#### Stored data:
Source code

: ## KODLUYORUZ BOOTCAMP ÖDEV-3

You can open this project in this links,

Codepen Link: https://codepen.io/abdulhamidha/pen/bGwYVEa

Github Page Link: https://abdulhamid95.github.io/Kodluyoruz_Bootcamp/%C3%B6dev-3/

==

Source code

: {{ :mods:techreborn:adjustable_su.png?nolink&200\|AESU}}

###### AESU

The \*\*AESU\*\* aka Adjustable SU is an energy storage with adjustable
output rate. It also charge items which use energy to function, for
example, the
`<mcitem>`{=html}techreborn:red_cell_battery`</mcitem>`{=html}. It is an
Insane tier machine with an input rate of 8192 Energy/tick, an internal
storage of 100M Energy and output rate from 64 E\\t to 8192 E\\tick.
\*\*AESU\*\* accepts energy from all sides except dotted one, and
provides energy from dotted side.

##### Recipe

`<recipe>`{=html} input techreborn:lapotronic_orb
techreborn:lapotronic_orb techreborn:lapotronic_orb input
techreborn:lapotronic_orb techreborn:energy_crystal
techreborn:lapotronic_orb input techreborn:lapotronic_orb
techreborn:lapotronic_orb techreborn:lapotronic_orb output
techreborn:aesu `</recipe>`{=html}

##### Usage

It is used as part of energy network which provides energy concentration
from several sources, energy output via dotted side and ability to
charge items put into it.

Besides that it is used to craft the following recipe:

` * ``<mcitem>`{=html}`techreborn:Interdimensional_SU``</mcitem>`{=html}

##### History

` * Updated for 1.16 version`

---

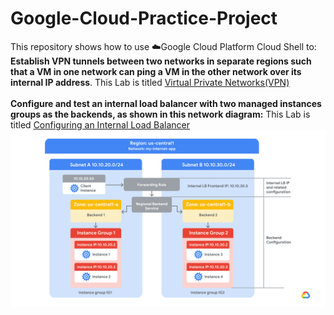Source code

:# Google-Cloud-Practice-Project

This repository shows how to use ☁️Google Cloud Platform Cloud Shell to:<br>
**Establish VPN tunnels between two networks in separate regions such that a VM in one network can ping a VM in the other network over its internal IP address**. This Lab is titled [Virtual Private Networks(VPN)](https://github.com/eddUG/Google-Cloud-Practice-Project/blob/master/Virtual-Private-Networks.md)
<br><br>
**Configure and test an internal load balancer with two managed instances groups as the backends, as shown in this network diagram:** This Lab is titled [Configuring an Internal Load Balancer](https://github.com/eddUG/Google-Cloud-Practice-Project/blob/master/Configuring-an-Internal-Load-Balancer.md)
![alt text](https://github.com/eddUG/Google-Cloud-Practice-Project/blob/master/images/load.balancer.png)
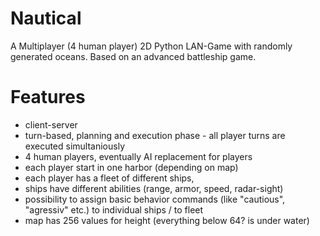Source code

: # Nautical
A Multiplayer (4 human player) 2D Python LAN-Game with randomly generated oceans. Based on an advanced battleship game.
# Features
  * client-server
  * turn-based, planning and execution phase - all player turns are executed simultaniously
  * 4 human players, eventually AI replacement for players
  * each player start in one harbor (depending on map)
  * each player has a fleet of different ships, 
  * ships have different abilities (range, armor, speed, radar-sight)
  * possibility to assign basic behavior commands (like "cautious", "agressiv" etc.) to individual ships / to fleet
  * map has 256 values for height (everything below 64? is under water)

#### Task item:
With the first line being the one containing "dotted one, and" and the last line the one containing "It is used as", transcribe exactly the lines above that fall in that range.

#### Reply:
\*\*AESU\*\* accepts energy from all sides except dotted one, and
provides energy from dotted side.

##### Recipe

`<recipe>`{=html} input techreborn:lapotronic_orb
techreborn:lapotronic_orb techreborn:lapotronic_orb input
techreborn:lapotronic_orb techreborn:energy_crystal
techreborn:lapotronic_orb input techreborn:lapotronic_orb
techreborn:lapotronic_orb techreborn:lapotronic_orb output
techreborn:aesu `</recipe>`{=html}

##### Usage

It is used as part of energy network which provides energy concentration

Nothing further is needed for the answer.